I rotated the bike upside down to take off the stand and front fender, because I'm old and I like to stand up straight if I can.



I use cheap foam pipe insulation from Lowe's or Home Depot on any frame tube I can get to. It's cheap insurance (avg. $2 per 6' section). The space between the tubes is wasted in the shipping box, so I usually wrap up the saddle real well and zip-tie it in that space. I've put other things in that space, too, depending on the bike's accessories.




When I took off the fork, I put the bearings, nuts, and washers in a baggy and put those in the box of little parts, too. Then I wrapped the fork in bubble wrap and pipe insulation.



I roll/fold up bubble wrap and squeeze it between the back tire and the fender to keep the fender from moving if it gets bumped. And I wrap bubble wrap around the dropstand clip.






I bring the crank arm parallel to a frame tub and zip-tie it in place, never putting a zip-tie on a painted surface. It's always over bubble wrap or pipe insulation.



I happened to have a pizza box from last night' s supper, so I wrapped the dropstand in bubble wrap and taped it inside the pizza box!
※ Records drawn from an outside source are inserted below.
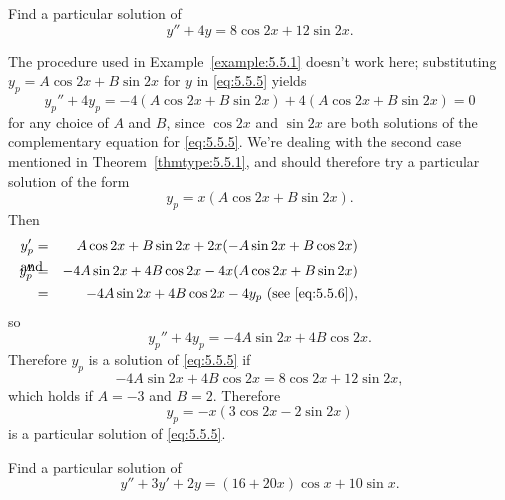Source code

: \begin{example}
  \label{example:5.5.2} \rm Find a particular solution of
  \begin{equation}
    \label{eq:5.5.5}y''+4y=8\cos2x+12\sin2x.
  \end{equation}
\end{example}

\begin{examplesolution}
\solution The procedure used in Example~\ref{example:5.5.1} doesn't work here; substituting
$y_{p}=A\cos2x+B\sin2x$ for $y$ in \eqref{eq:5.5.5} yields
\[
  y_{p}''+4y_{p}=-4(A\cos2x+B\sin2x)+4(A\cos2x+B\sin2x)=0
\]
for any choice of $A$ and $B$, since $\cos2x$ and $\sin2x$ are both solutions of the complementary
equation for \eqref{eq:5.5.5}. We're dealing with the second case mentioned in
Theorem~\ref{thmtype:5.5.1}, and should therefore try a particular solution of the form
\begin{equation}
  \label{eq:5.5.6}y_{p}=x(A\cos2x+B\sin2x).
\end{equation}
Then
\begin{eqnarray*}
  y_{p}'                 & = & A\cos2x+B\sin2x+2x(-A\sin2x+B\cos2x)   \\
  \arraytext{and}y_{p}'' & = & -4A\sin2x+4B\cos2x-4x(A\cos2x+B\sin2x) \\
                         & = & -4A\sin2x+4B\cos2x-4y_{p}\mbox{ (see \eqref{eq:5.5.6})},
\end{eqnarray*}
so
\[
  y_{p}''+4y_{p}=-4A\sin2x+4B\cos2x.
\]
Therefore $y_{p}$ is a solution of \eqref{eq:5.5.5} if
\[
  -4A\sin2x+4B\cos2x=8\cos2x+12\sin2x,
\]
which holds if $A=-3$ and $B=2$. Therefore
\[
  y_{p}=-x(3\cos2x-2\sin2x)
\]
is a particular solution of \eqref{eq:5.5.5}.
\end{examplesolution}

\begin{example}
  \label{example:5.5.3} \rm Find a particular solution of
  \begin{equation}
    \label{eq:5.5.7}y''+3y'+2y=(16+20x)\cos x+10\sin x.
  \end{equation}
\end{example}

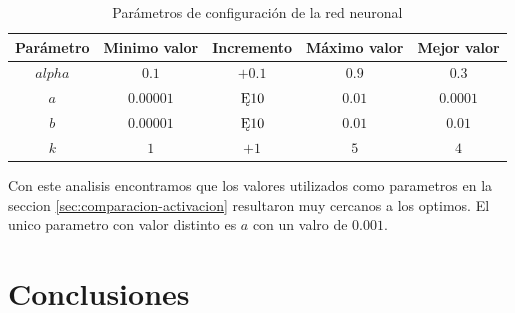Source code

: \documentclass[a4paper,10pt]{article}
\begin{document}
        \begin{table}
            \begin{tabular}{|c|c|c|c|c|}
                \hline
                Parámetro & Minimo valor & Incremento & Máximo valor & Mejor valor \\ \hline
                $alpha$ & $0.1$ & $+ 0.1$ & $0.9$ & $0.3$ \\ \hline
                $a$ & $0.00001$ & $\Cross 10$ & $0.01$ & $0.0001$ \\ \hline
                $b$ & $0.00001$ & $\Cross 10$ & $0.01$ & $0.01$ \\ \hline
                $k$ & $1$ & $+ 1$ & $5$ & $4$ \\ \hline
            \end{tabular}
            \caption{Parámetros de configuración de la red neuronal}
            \label{tabla_configuracion}
        \end{table}

        Con este analisis encontramos que los valores utilizados como parametros en la seccion \ref{sec:comparacion-activacion} resultaron muy cercanos a los optimos.
        El unico parametro con valor distinto es $a$ con un valro de $0.001$.


\section{Conclusiones}




\end{document}
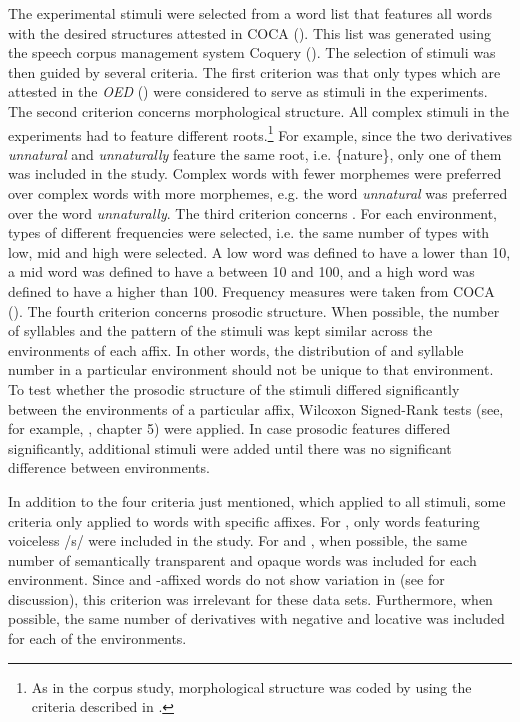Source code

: The experimental stimuli were selected from a word list that features all words with the desired structures attested in  {COCA} (\citealt{Davies.20082014}). This list was generated using the speech corpus management system Coquery (\citealt{Kunter.2016}). The selection of stimuli was then guided by several criteria. 
The first criterion was that only types which are attested in the \textit{OED} (\citealt{OED.2013}) were considered to serve as stimuli in the experiments. 
The second criterion concerns morphological structure. All complex stimuli in the experiments had to feature different roots.\footnote{As in the corpus study, morphological structure was coded by using the criteria described in .} For example, since the two derivatives \textit{unnatural} and \textit{unnaturally} feature the same root, i.e. \{nature\}, only one of them was included in the study. Complex words with fewer morphemes were preferred over complex words with more morphemes, e.g. the word \textit{unnatural} was preferred over the word \textit{unnaturally}. 
 The third criterion concerns . For each environment, types of different frequencies were selected, i.e. the same number of types with low, mid and high  were selected. A low  word was defined to have a  lower than 10, a mid  word was defined to have a  between 10 and 100, and a high  word was defined to have a  higher than 100. Frequency measures were taken from  {COCA} (\citealt{Davies.20082014}).
  The fourth criterion concerns prosodic structure. When possible, the number of syllables and the  pattern of the stimuli was kept similar across the environments of each affix. In other words, the distribution of  and syllable number in a particular environment should not be unique to that environment. To test whether the prosodic structure of the stimuli differed significantly between the environments of a particular affix, Wilcoxon Signed-Rank tests (see, for example, \citealt{Crawley.2012}, chapter 5) were applied. In case prosodic features differed significantly, additional stimuli were added until there was no significant difference between environments.
 
 In addition to the four criteria just mentioned, which applied to all stimuli, some criteria only applied to words with specific affixes. 
 For , only words featuring voiceless /s/ were included in the study. 
  For  and , when possible, the same number of semantically transparent and opaque words was included for each environment. Since  and -affixed words do not show variation in  (see  for discussion), this criterion was irrelevant for these data sets.
 Furthermore, when possible, the same number of derivatives with negative and locative  was included for each of the environments.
I also pad the rear fender with several layers of bubble wrap, zip-tied in place over more bubble wrap to protect the rim.



I keep leftover packing materials around for just such occasions and put a piece of dense Styrofoam in the bottom of the box to set the sprocket and bottom bracket on.



After I set the main section of the bike in the box, then I pack the other wrapped/padded pieces around it. I put an extra thickness of cardboard or a corrugated plastic sheet between the sides and anything that might rub through. Handlebar is covered in pipe wrap, too.






After all the pieces are in, I fill the voids to keep things from shifting. Empty plastic jugs make great space fillers, and you can adjust them by partially collapsing them and molding them around uneven shapes. With the cap tightened, they don't collapse any further and they hold whatever shape you've put them in! Then I fill in with plastic air packets, old bubble wrap, and anything else light and padded I have lying around.






I put a copy of the shipping label inside, just in case the outside one gets torn off by FedEx or UPS, then I seal it up with the spray adhesive and it's ready to go.


----------



## catfish (Jan 4, 2021)

You need to put you address on every single part in that box. You never know when fedex will decide to inspect your shipment...

Happened to me a few years ago.  Picked up a bike and shipped it for someone on the west cost. (not even one of my sales, just helping someone out).

Took the bike apart. Wrapped everything in bubble wrap. Put my address on every part that went in the bike box.

Sealed it up and dropped it off at fedex.

A week later The new owned gets the bike., but the whole front end is missing......

We go back and forth for a few days about this....

A few days later, a fedex truck pulls up to my house. Runs up and throws something on my porch. Before I can get of there, the driver runs back to his truck and takes off.....

It was the front half of the bike.

I was not happy. I called fedex, and they tell me the box was randomly pulled for inspection...... WTF !!! It fedex policy.

So I as why didn't all the parts make it back into the box???? No one can answer.

So I explain I want a full refund on the shipping and the ins. But they can't do that... Realy? Even though you did not deliver my package....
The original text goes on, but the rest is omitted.